Carney waited the half hour, sent the warden in again, again came back with Julie’s refusal. He read a magazine, waited an hour, two more magazines, another half hour. He said to the woman, “Do you have a washroom I could use?”
Ms. Wilkoski stared at him for several seconds. “First door on your left down the hall.”
“Thank you.” He walked slowly. He found the door, opened it, closed it again and moved, silent as possible, toward the far door the woman had opened several times. No name outside. He opened quietly, stepped inside, closed up again. Dim light. A bed dominated the space. Beyond it, a wheelchair by the window. Two small sitting-room chairs. A door to what could have been a bathroom; Carney thought he saw the glint of white porcelain. Lying in, rather than on, the bed was a small figure. Carney said, “Julie?”
The figure remained still.
Carney stepped closer. “Hello, Julie.”
“…no …”
“I had to see you again, Julie, I had to.”
“…nothing to see …”
“Charlie told me you didn’t want visitors but I—”
“…see me …like this …”
“It’s so dark in here, Julie, I can’t see you like anything at all.” He had meant to be light but the words hung heavily in the air.
“…too late …you’ve seen …seen me …”
He stepped closer to the b
ed. He did see her, a tiny body under the blanket, above it a face and arms only, shrunken except swollen at her jaw joint, the skin on her arms tight on bones except at the elbow, the wrist, swollen and red-looking, near to no flesh beneath the skin. He said, “Charlie told me. Julie, this is awful, what can I do? Is there anything anybody can do?”
“…let me …die …”
“Anything—anything but that.”
She gave Carney a desiccated whisper.
“I didn’t get—”
“…you shouldn’t …be here …”
“I had to—”
“…taken away …the last of it …”
“I’m sorry?”
“…you have …what I …lost …”
“Julie? What?”
A rattly cough from her. “…had …had …what I lost …gone now …”
“Can you tell me?”
“…no …”
A long silence.
“…yes …gone …”
Carney waited.

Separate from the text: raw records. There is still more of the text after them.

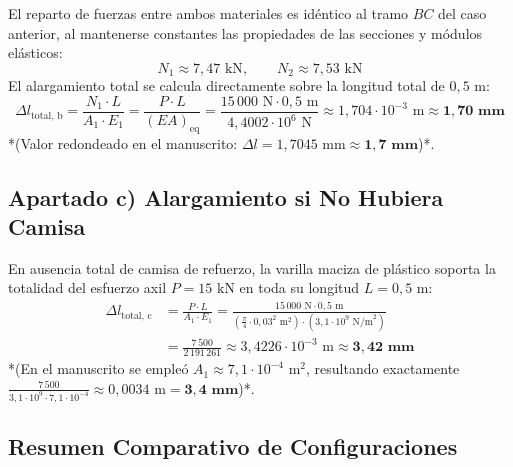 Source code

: El reparto de fuerzas entre ambos materiales es idéntico al tramo $BC$ del caso anterior, al mantenerse constantes las propiedades de las secciones y módulos elásticos:
\begin{equation}
    N_1 \approx 7{,}47\text{ kN}, \qquad N_2 \approx 7{,}53\text{ kN}
\end{equation}
El alargamiento total se calcula directamente sobre la longitud total de $0{,}5\text{ m}$:
\begin{equation}
    \Delta l_{\text{total, b}} = \frac{N_1 \cdot L}{A_1 \cdot E_1} = \frac{P \cdot L}{(EA)_{\text{eq}}} = \frac{15\,000\text{ N} \cdot 0{,}5\text{ m}}{4{,}4002 \cdot 10^6\text{ N}} \approx 1{,}704 \cdot 10^{-3}\text{ m} \approx \mathbf{1{,}70\text{ mm}}
\end{equation}
*(Valor redondeado en el manuscrito: $\Delta l = 1{,}7045\text{ mm} \approx \mathbf{1{,}7\text{ mm}}$)*.

\subsection{Apartado c) Alargamiento si No Hubiera Camisa}

En ausencia total de camisa de refuerzo, la varilla maciza de plástico soporta la totalidad del esfuerzo axil $P = 15\text{ kN}$ en toda su longitud $L = 0{,}5\text{ m}$:
\begin{align}
    \Delta l_{\text{total, c}} &= \frac{P \cdot L}{A_1 \cdot E_1} = \frac{15\,000\text{ N} \cdot 0{,}5\text{ m}}{\left(\frac{\pi}{4} \cdot 0{,}03^2\text{ m}^2\right) \cdot \left(3{,}1 \cdot 10^9\text{ N/m}^2\right)} \nonumber \\
    &= \frac{7\,500}{2\,191\,261} \approx 3{,}4226 \cdot 10^{-3}\text{ m} \approx \mathbf{3{,}42\text{ mm}}
\end{align}
*(En el manuscrito se empleó $A_1 \approx 7{,}1 \cdot 10^{-4}\text{ m}^2$, resultando exactamente $\frac{7\,500}{3{,}1 \cdot 10^9 \cdot 7{,}1 \cdot 10^{-4}} \approx 0{,}0034\text{ m} = \mathbf{3{,}4\text{ mm}}$)*.

\subsection*{Resumen Comparativo de Configuraciones}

How godawful terrible.
“…gone …”
“What’s gone, Julie?”
More silence. Finally: “…lived in …your memory …nineteen …long ago …”
“Yes. You do.”
“…did …gone …only place …only place …in world …”
“The only place—?”
“…only place …place in world …still nineteen …beautiful …someone thought of …me …beautiful …”
“You were beautiful, so wonderfully beautiful—”
“…gone …now …not possible …now …memory gone …”
“Julie, it’s still there, it’ll always be there.”
“…no …replaced by …me …now …”
“I—I’ll always—”
“…selfish …C.C…. too late …”
He reached out, took her hand. Cool little sticks between swollen knuckles, but no heat from the swelling. He wanted to warm her fingers with his hand. Slowly her fingers cooled his. Would her toes, her pretty toes, look, feel like this? For a minute, two, he didn’t move, or speak. Nor did she.